On the method-dependence of transition state asynchronicity in Diels–Alder reactions

Abstract

This work discusses the dependence of transition state geometries on the choice of quantum chemical optimization method for the extensively studied Diels–Alder reaction. Rather significant differences are observed between post-Hartree–Fock methods and (hybrid) density functional theory, where the latter predicts larger asynchronicities. The results show that the low MP2 asynchronicity observed is likely artificial. Still, there are significant discrepancies between hybrid and pure density functionals.

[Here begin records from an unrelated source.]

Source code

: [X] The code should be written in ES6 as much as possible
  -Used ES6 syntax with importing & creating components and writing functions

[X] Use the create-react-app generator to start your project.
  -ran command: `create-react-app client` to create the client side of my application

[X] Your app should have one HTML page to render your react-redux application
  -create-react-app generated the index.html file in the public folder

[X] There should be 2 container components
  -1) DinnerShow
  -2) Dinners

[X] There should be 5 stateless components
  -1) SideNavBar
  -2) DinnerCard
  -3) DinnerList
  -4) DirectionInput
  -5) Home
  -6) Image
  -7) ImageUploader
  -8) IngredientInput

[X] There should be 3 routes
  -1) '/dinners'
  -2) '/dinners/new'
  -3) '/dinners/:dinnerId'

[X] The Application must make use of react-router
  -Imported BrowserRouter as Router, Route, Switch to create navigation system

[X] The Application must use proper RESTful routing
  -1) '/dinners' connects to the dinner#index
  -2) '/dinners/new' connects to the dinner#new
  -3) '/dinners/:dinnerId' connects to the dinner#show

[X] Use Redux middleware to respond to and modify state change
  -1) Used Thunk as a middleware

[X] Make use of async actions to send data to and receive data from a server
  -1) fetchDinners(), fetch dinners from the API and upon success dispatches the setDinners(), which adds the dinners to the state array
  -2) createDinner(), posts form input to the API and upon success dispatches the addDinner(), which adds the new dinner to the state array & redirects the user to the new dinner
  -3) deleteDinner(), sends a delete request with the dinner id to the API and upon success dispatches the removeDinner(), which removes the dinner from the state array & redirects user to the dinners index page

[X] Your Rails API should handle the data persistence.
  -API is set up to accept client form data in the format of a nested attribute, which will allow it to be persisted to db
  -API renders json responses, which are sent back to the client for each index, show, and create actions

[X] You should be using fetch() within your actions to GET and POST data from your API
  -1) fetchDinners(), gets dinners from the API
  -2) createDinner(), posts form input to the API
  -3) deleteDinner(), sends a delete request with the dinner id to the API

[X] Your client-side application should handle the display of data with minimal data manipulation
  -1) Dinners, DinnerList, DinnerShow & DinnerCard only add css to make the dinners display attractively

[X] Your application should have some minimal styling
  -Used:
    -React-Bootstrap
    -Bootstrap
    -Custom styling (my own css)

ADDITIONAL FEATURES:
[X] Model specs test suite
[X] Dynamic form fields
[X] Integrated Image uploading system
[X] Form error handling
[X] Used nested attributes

The role of the exchange functional seems to be most prominent in less activated reacting systems, while the importance of the correlation functional seems to increase as they become more activated by, e.g., an electron-donating group on the diene. To correct the dubious MP2 geometries, we employed the SCS-MP2 protocol for transition state optimization, which leads to significantly better results with respect to CCSD/6-31+G(d) level calculations. We conclude that in order for hybrid functionals to give descriptions consistent with the sample post-Hartree–Fock methods, a balanced combination of both Hartree–Fock exchange (with a couple of exceptions) and a well-behaved correlation functional is required. Given that the benchmark CCSD/6-31+G(d) geometries are sufficient representations, the best geometries were obtained using ωB97X(D), B2PLYP(D) and M06-2X.